Graphs, Neural Networks and Structural Priors

It’s often said that Deep Learning works well with unstructured data — images, free text, reinforcement learning etc.

But our superhuman neural networks are actually dealing with very specifically structured information and the neural network architectures are engineered to match the structure of the information they work well with.

Data structures that work with neural networks

Images are in a sense structured: they have a rigid 2D (or 3D) structure where pixels that are close to each-other are more relevant to each-other than pixels that are far apart. Sequences (e.g. over time) have a 1D structure where items that are adjacent are more relevance to one another than items that are far apart.

Dense layers make sense for Go where locations that are far apart on the board can have equal influence one another

When working with images and sequences, dense layers (e.g. where every input is connected to every output) doesn’t work well. Neural network layers that reflect and exploit the structure of the input medium achieve the best results.

For sequences Recurrent Neural Networks (RNNs) are used and for images Convolutional Neural Networks (CNNs) are used.

Convolutional Networks structurally encode that pixels which are close to one another are more significant that pixels which are far apart

In a convolutional neural network each pixel in the hidden layer only depends on a group of nearby pixels in the input (compare this to a dense layer where every hidden layer pixel depends on every input pixel).

Neither dense nor convolutional networks make sense for a transit graph

Nodes in graphs do not have fixed relations like nearby pixels in an image or adjacent items in a sequence. To make deep learning successful with graphs it’s not enough to convert graphs to matrix representation and put that input into existing Neural Network models. We have to figure out how to create Neural Network models that work well for graphs.

This paper makes the same argument more effectively than I do — check it out!

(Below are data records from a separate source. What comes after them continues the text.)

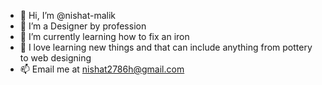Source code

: - 👋 Hi, I’m @nishat-malik
- 👀 I’m a Designer by profession
- 🌱 I’m currently learning how to fix an iron
- 💞️ I love learning new things and that can include anything from pottery to web designing
- 📫 Email me at nishat2786h@gmail.com

<!---
nishat-malik/nishat-malik is a ✨ special ✨ repository because its `README.md` (this file) appears on your GitHub profile.
You can click the Preview link to take a look at your changes.
--->
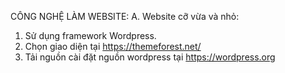 
CÔNG NGHỆ LÀM WEBSITE:
A. Website cỡ vừa và nhỏ:
1. Sử dụng framework Wordpress.
2. Chọn giao diện tại https://themeforest.net/
3. Tải nguồn cài đặt nguồn wordpress tại https://wordpress.org


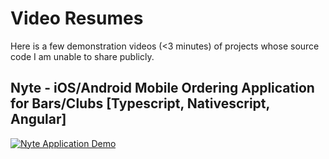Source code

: # Video Resumes
Here is a few demonstration videos (<3 minutes) of projects whose source code I am unable to share publicly.

## Nyte - iOS/Android Mobile Ordering Application for Bars/Clubs [Typescript, Nativescript, Angular]
[![Nyte Application Demo](https://img.youtube.com/vi/7Rd-Fa8wupQ/0.jpg)](https://www.youtube.com/watch?v=7Rd-Fa8wupQ)
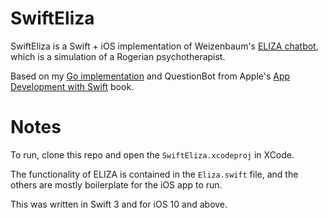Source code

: # SwiftEliza

SwiftEliza is a Swift + iOS implementation of Weizenbaum's [ELIZA chatbot](https://en.wikipedia.org/wiki/ELIZA), which is a simulation of a Rogerian psychotherapist. 

Based on my [Go implementation](https://github.com/kennysong/goeliza) and QuestionBot from Apple's [App Development with Swift](https://itunes.apple.com/book/app-development-with-swift/id1118575552) book.

# Notes

To run, clone this repo and open the `SwiftEliza.xcodeproj` in XCode. 

The functionality of ELIZA is contained in the `Eliza.swift` file, and the others are mostly boilerplate for the iOS app to run.

This was written in Swift 3 and for iOS 10 and above. 
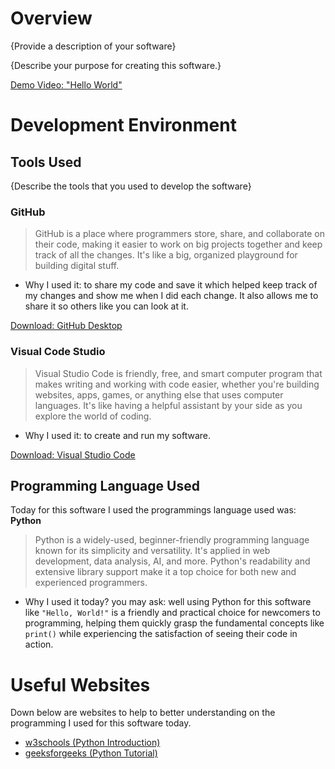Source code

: # Overview

{Provide a description of your software}

{Describe your purpose for creating this software.}

[Demo Video: "Hello World" ](https://youtu.be/EWGz1rgFPsw) 

# Development Environment

## Tools Used
{Describe the tools that you used to develop the software}

### GitHub
>GitHub is a place where programmers store, share, and collaborate on their code, making it easier to work on big projects together and keep track of all the changes. It's like a big, organized playground for building digital stuff.

- Why I used it: to share my code and save it which helped keep track of my changes and show me when I did each change. It also allows me to share it so others like you can look at it. 

[Download: GitHub Desktop](https://desktop.github.com/)


### Visual Code Studio
>Visual Studio Code is friendly, free, and smart computer program that makes writing and working with code easier, whether you're building websites, apps, games, or anything else that uses computer languages. It's like having a helpful assistant by your side as you explore the world of coding.

- Why I used it: to create and run my software.

[Download: Visual Studio Code](https://code.visualstudio.com/download)

## Programming Language Used
Today for this software I used the programmings language used was:  
**Python**
>Python is a widely-used, beginner-friendly programming language known for its simplicity and versatility. It's applied in web development, data analysis, AI, and more. Python's readability and extensive library support make it a top choice for both new and experienced programmers.

- Why I used it today? you may ask: well using Python for this software like `"Hello, World!"` is a friendly and practical choice for newcomers to programming, helping them quickly grasp the fundamental concepts like `print()` while experiencing the satisfaction of seeing their code in action. 

# Useful Websites
Down below are websites to help to better understanding on the programming I used for this software today. 
* [w3schools (Python Introduction)](https://www.w3schools.com/python/python_intro.asp)
* [geeksforgeeks (Python Tutorial)](https://www.geeksforgeeks.org/python-programming-language/)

We aren’t the only people thinking about this. Some very clever people at DeepMind, Google Brain, MIT and University of Edinburgh lay out a similar position in their paper on Relational Inductive Biases. I recommend this paper to anyone interested in deep learning on graphs.

The paper introduces a general algorithm for propagating information through a graph and argues that by using neural networks to learn six functions to perform aggregations and transforms within the structure of the graph they can achieve state of the art performance on a selection of graph tasks.

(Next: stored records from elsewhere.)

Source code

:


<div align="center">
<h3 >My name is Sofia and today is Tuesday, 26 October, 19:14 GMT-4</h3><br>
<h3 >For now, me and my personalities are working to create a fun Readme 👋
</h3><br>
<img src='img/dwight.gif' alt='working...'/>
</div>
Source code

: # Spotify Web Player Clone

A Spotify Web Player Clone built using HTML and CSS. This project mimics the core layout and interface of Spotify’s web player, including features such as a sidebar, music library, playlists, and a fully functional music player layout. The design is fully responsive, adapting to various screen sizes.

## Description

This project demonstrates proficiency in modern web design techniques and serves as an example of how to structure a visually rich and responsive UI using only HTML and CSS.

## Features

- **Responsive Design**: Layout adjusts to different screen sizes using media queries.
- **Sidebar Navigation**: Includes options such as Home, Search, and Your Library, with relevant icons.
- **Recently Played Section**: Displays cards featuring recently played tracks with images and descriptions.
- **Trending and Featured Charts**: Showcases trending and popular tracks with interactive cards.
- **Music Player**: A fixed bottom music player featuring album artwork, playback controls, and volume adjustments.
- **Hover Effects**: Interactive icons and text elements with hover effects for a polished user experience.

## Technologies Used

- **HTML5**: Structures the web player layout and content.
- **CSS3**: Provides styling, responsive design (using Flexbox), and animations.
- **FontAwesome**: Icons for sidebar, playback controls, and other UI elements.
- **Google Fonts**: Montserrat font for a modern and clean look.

One algorithm to rule them all?

By propagating information between nodes principally using the graph edges the authors argue they are maintaining the relational inductive biases present in the graph structure.

The MacGraph neural network architecture that we have been developing at Octavian has similarities to the relational inductive biases approach. It employes a global state that exists outside the graph and also propagates information between the graph nodes

Octavian’s experimental results

Before I can tell you about our results at Octavian I have to mention the task that we used to test our neural graph architecture.

our synthetic benchmark dataset

You can read more about CLEVR-Graph here. It’s a synthetic (procedurally generated) dataset which consists of 10,000 fictional transit networks loosely modelled on the London underground. For each randomly generated transit network graph we have a single question and correct answer.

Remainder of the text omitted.